Report every line of the records below that contains the word "Tips".

## EXTRACTED DATA:
______________________________

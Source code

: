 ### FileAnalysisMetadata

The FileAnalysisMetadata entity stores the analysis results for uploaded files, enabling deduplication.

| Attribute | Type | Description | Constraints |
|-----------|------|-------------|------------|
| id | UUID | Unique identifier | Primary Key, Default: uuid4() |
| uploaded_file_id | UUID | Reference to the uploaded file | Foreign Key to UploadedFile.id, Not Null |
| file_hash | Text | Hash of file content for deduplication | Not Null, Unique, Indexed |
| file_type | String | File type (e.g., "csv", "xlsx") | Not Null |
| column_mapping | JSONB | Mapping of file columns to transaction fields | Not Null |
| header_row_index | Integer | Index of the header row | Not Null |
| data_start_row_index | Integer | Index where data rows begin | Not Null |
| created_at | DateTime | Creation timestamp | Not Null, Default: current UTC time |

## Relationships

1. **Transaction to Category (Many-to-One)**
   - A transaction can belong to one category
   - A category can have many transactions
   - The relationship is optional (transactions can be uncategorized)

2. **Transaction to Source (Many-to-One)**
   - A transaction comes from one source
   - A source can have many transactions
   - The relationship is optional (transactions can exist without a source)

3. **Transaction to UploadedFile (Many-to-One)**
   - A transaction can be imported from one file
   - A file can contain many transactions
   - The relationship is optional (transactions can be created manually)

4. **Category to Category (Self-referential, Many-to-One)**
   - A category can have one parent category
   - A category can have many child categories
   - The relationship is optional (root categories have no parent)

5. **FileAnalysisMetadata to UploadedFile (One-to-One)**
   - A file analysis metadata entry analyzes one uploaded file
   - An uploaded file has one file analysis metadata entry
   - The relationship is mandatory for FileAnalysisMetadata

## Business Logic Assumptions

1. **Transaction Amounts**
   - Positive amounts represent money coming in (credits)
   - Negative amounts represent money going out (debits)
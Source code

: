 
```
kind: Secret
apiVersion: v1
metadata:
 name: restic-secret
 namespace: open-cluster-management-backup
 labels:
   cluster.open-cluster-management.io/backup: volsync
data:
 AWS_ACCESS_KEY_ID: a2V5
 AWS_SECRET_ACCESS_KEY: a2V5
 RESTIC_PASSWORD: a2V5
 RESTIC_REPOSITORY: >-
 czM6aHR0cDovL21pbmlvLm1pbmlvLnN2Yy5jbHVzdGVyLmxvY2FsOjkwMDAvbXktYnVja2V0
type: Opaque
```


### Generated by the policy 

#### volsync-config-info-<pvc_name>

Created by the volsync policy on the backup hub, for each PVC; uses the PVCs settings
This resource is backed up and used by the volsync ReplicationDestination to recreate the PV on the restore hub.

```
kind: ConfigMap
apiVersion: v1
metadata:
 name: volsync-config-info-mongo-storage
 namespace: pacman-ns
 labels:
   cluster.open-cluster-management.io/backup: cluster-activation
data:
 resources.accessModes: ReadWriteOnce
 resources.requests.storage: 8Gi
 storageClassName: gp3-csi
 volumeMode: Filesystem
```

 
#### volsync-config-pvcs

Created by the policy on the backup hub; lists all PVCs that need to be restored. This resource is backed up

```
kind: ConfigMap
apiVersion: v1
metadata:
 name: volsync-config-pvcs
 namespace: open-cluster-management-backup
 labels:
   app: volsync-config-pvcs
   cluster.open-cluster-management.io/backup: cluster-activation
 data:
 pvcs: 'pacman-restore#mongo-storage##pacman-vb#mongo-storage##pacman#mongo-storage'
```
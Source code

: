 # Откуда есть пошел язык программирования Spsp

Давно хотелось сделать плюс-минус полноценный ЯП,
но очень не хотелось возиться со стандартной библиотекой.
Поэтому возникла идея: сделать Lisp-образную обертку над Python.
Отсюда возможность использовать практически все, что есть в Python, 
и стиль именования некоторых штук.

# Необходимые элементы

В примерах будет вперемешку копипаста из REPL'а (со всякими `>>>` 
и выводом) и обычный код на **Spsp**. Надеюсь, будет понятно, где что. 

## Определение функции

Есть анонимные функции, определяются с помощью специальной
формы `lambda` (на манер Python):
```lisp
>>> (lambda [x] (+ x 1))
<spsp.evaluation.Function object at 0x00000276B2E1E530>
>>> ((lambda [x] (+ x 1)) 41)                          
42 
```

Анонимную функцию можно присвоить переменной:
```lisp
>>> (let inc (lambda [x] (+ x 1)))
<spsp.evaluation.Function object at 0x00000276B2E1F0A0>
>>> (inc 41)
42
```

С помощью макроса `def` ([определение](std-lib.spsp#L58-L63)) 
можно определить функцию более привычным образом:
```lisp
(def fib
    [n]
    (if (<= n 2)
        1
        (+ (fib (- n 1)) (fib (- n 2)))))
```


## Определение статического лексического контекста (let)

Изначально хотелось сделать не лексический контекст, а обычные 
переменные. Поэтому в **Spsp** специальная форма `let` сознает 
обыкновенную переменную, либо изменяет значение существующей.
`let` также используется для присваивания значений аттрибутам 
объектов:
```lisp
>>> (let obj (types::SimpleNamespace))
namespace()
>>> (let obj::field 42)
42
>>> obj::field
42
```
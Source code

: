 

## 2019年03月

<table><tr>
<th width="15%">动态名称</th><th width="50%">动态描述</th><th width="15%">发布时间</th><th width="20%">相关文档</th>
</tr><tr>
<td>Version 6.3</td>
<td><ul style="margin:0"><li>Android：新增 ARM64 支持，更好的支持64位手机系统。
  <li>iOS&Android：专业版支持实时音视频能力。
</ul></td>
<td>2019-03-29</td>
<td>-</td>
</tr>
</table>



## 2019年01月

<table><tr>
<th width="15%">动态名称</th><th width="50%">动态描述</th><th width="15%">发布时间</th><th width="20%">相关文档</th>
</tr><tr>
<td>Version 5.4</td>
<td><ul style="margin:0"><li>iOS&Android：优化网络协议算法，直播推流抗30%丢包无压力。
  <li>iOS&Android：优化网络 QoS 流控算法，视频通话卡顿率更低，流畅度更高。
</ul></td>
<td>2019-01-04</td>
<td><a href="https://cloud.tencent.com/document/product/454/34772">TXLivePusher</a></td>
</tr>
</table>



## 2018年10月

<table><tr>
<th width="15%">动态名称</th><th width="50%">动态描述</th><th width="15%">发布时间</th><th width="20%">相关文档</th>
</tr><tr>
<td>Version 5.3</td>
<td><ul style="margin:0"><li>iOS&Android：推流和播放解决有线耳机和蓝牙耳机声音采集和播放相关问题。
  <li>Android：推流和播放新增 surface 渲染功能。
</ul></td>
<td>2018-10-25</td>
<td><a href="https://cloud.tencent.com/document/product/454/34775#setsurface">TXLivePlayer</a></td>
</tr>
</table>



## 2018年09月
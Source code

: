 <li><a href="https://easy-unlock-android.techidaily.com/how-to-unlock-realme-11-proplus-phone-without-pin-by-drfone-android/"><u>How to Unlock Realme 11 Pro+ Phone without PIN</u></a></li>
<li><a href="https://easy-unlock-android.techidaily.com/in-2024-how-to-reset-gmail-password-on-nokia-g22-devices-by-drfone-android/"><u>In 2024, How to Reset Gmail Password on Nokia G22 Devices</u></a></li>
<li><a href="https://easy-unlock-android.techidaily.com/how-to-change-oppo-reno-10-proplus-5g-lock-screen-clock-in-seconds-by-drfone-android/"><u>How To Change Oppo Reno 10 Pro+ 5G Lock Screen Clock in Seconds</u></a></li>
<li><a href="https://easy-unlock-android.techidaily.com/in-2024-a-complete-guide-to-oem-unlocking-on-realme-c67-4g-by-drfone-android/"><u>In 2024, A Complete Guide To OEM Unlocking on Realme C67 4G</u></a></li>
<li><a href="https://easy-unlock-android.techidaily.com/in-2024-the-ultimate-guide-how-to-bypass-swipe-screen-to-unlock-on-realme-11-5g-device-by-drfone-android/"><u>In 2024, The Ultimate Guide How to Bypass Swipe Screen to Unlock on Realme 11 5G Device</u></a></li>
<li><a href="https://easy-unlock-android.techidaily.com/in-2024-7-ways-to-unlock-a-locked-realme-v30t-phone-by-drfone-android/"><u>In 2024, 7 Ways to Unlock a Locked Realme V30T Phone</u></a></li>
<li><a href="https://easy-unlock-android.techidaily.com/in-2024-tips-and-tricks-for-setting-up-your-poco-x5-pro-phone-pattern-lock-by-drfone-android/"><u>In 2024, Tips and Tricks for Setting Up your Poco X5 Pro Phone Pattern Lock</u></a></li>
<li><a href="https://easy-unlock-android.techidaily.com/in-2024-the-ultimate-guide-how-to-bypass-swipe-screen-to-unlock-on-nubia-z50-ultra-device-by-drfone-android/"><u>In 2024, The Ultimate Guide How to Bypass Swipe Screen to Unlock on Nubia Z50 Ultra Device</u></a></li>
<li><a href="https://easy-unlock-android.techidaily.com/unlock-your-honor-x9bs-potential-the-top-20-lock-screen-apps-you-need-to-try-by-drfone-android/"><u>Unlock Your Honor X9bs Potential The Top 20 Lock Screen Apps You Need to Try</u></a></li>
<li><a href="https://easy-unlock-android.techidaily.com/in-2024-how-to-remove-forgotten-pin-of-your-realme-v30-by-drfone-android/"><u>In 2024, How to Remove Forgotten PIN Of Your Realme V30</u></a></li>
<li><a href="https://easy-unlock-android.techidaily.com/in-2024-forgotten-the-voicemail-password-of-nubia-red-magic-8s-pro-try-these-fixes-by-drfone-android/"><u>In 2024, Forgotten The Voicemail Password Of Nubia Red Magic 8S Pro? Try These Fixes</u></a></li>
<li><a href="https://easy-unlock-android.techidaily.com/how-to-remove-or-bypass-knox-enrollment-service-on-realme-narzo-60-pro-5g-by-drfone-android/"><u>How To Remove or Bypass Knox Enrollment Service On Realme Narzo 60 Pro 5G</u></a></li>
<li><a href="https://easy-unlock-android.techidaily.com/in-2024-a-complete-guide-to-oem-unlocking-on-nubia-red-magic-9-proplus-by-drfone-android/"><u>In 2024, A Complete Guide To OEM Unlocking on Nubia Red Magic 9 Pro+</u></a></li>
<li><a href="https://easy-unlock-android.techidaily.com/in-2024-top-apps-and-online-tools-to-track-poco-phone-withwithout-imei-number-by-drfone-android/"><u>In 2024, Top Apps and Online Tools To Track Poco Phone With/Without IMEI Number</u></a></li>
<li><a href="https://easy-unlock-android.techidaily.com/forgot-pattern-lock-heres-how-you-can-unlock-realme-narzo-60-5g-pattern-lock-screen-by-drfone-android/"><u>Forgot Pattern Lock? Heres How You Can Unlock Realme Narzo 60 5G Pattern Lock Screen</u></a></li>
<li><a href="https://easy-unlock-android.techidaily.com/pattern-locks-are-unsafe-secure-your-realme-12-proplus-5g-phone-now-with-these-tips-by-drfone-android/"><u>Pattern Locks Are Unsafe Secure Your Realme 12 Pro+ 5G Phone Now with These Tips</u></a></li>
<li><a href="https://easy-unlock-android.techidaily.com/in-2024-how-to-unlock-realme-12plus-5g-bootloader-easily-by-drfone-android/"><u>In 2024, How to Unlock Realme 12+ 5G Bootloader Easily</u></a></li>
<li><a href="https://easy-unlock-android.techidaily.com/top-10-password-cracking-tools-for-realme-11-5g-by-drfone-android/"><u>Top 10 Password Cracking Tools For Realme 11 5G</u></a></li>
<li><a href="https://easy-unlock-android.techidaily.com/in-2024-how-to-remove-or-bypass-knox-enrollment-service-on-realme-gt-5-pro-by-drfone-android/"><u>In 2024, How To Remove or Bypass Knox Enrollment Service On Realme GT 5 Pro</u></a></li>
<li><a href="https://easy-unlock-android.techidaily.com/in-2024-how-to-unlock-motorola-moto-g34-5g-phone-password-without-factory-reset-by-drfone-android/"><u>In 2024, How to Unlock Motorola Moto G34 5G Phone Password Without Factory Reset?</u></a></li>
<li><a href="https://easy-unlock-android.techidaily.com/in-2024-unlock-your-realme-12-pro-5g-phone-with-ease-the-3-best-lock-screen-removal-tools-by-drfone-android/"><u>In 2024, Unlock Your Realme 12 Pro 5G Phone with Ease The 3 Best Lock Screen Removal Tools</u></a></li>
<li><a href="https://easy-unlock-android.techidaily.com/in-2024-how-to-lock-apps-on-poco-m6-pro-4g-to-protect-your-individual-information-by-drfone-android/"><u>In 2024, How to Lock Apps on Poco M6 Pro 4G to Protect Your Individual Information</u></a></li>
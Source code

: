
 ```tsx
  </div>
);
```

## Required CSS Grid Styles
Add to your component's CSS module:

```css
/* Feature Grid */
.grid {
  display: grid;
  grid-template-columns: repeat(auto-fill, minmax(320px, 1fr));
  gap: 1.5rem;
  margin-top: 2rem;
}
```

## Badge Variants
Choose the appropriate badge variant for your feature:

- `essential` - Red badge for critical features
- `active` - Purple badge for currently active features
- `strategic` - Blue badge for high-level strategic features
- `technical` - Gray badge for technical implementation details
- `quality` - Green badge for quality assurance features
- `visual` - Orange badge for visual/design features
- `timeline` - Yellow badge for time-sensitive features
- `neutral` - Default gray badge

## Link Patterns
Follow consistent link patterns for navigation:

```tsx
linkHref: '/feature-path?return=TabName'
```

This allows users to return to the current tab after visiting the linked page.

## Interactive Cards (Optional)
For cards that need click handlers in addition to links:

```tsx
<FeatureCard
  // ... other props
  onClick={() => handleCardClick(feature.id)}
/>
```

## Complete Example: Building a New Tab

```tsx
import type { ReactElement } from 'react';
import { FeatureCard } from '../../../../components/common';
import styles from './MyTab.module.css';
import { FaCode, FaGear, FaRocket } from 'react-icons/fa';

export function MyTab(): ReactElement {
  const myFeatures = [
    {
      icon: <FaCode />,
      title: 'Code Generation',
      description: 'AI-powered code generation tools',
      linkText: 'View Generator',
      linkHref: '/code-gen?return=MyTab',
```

______________________________

## ANSWER BELOW:
<li><a href="https://easy-unlock-android.techidaily.com/in-2024-tips-and-tricks-for-setting-up-your-poco-x5-pro-phone-pattern-lock-by-drfone-android/"><u>In 2024, Tips and Tricks for Setting Up your Poco X5 Pro Phone Pattern Lock</u></a></li>
<li><a href="https://easy-unlock-android.techidaily.com/pattern-locks-are-unsafe-secure-your-realme-12-proplus-5g-phone-now-with-these-tips-by-drfone-android/"><u>Pattern Locks Are Unsafe Secure Your Realme 12 Pro+ 5G Phone Now with These Tips</u></a></li>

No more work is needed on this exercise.